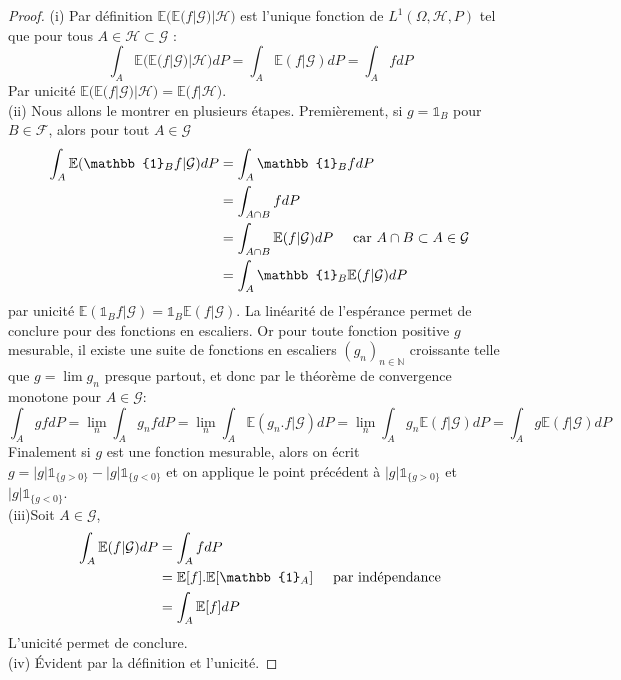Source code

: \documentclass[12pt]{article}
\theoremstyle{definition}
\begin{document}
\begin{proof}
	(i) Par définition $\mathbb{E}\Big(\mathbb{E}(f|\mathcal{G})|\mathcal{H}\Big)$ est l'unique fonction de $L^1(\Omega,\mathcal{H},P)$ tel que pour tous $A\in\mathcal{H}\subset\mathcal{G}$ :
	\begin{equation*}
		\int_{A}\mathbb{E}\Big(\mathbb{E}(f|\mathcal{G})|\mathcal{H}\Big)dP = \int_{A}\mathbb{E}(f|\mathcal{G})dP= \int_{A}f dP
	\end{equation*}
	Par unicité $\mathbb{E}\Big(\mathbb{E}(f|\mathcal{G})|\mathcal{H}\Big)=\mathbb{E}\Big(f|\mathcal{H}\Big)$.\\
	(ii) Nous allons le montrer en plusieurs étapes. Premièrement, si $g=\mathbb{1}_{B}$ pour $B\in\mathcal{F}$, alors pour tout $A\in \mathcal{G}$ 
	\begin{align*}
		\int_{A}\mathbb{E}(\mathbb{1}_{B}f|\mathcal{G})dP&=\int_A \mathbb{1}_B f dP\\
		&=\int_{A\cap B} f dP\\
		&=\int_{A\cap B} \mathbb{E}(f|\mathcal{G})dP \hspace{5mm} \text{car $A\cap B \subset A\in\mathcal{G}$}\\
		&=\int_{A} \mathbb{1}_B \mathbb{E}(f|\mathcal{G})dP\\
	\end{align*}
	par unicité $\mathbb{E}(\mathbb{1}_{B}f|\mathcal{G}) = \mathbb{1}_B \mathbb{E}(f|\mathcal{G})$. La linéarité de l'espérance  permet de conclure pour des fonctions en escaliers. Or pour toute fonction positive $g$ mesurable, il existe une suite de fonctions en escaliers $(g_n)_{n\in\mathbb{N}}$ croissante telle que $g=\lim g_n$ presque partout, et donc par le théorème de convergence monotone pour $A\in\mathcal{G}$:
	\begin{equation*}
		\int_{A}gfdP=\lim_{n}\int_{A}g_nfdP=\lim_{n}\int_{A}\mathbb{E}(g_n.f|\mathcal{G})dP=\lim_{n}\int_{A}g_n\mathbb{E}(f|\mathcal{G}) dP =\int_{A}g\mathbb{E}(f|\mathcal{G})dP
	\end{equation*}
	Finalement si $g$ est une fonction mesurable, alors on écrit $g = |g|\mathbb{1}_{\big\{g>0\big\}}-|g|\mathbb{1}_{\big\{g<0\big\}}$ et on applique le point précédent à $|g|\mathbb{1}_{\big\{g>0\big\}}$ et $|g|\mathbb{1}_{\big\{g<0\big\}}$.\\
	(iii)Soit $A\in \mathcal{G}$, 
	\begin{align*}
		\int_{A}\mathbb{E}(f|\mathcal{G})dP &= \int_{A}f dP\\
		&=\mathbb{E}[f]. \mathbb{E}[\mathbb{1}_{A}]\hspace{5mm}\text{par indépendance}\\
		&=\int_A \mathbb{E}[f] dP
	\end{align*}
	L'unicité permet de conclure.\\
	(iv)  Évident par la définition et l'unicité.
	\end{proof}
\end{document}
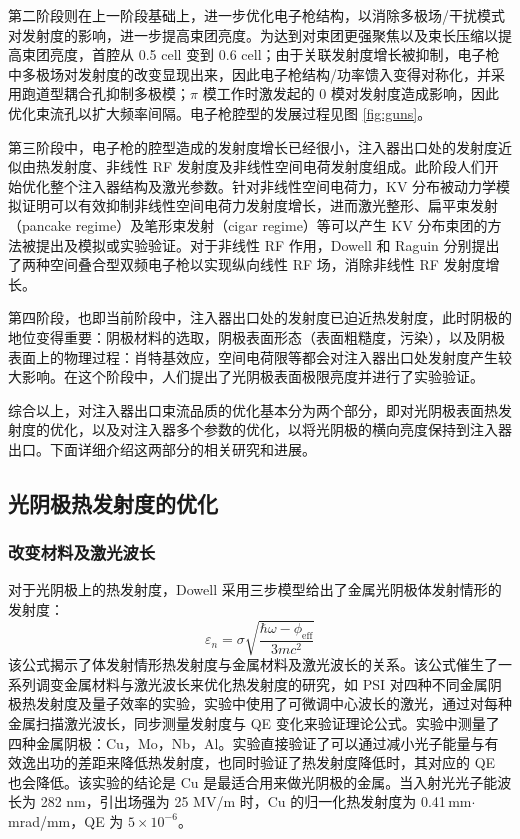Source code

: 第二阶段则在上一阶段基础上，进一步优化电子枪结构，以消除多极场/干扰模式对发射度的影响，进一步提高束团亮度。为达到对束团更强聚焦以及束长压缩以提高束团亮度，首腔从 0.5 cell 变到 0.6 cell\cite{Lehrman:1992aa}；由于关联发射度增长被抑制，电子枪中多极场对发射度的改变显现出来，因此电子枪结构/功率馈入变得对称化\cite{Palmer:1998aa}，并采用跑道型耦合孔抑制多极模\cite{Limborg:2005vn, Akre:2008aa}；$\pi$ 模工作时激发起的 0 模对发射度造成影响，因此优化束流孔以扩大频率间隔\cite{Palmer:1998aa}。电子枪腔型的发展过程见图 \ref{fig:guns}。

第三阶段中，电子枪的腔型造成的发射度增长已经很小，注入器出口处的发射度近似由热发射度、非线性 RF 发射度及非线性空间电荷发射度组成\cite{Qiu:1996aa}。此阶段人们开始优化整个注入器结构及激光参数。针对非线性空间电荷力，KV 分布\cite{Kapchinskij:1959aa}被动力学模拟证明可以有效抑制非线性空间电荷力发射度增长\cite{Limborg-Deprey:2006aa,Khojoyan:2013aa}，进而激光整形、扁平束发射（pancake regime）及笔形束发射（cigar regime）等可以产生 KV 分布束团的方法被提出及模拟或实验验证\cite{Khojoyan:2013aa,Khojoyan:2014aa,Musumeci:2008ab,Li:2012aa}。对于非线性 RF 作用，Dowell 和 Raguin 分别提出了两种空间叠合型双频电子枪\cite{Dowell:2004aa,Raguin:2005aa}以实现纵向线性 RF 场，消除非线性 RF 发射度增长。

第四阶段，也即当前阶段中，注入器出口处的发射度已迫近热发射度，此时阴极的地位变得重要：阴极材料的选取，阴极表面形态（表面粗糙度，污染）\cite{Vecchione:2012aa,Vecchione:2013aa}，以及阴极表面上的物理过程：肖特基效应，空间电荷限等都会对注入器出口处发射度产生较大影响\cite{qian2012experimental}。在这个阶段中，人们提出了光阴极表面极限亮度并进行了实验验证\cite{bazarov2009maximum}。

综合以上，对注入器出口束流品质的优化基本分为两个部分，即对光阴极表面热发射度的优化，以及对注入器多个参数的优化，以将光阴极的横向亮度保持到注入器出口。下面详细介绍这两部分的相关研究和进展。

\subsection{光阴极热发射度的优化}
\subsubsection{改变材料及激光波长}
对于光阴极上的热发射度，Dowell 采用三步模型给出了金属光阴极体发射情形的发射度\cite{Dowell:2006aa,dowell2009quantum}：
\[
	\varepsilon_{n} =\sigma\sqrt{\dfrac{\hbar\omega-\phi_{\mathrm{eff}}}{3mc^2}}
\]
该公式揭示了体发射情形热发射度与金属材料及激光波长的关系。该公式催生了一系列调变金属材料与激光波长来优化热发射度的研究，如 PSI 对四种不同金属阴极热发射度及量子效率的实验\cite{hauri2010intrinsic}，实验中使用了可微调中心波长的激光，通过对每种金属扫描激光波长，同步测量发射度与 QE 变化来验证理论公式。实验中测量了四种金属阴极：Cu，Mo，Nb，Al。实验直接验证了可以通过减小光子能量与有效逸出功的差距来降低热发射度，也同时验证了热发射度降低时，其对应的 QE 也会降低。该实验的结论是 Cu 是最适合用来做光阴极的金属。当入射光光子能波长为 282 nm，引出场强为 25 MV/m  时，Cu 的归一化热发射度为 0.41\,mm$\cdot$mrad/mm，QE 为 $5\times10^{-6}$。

To do: How many of the lines in the material hold the word "text"? Give that number alone.

Task output: 2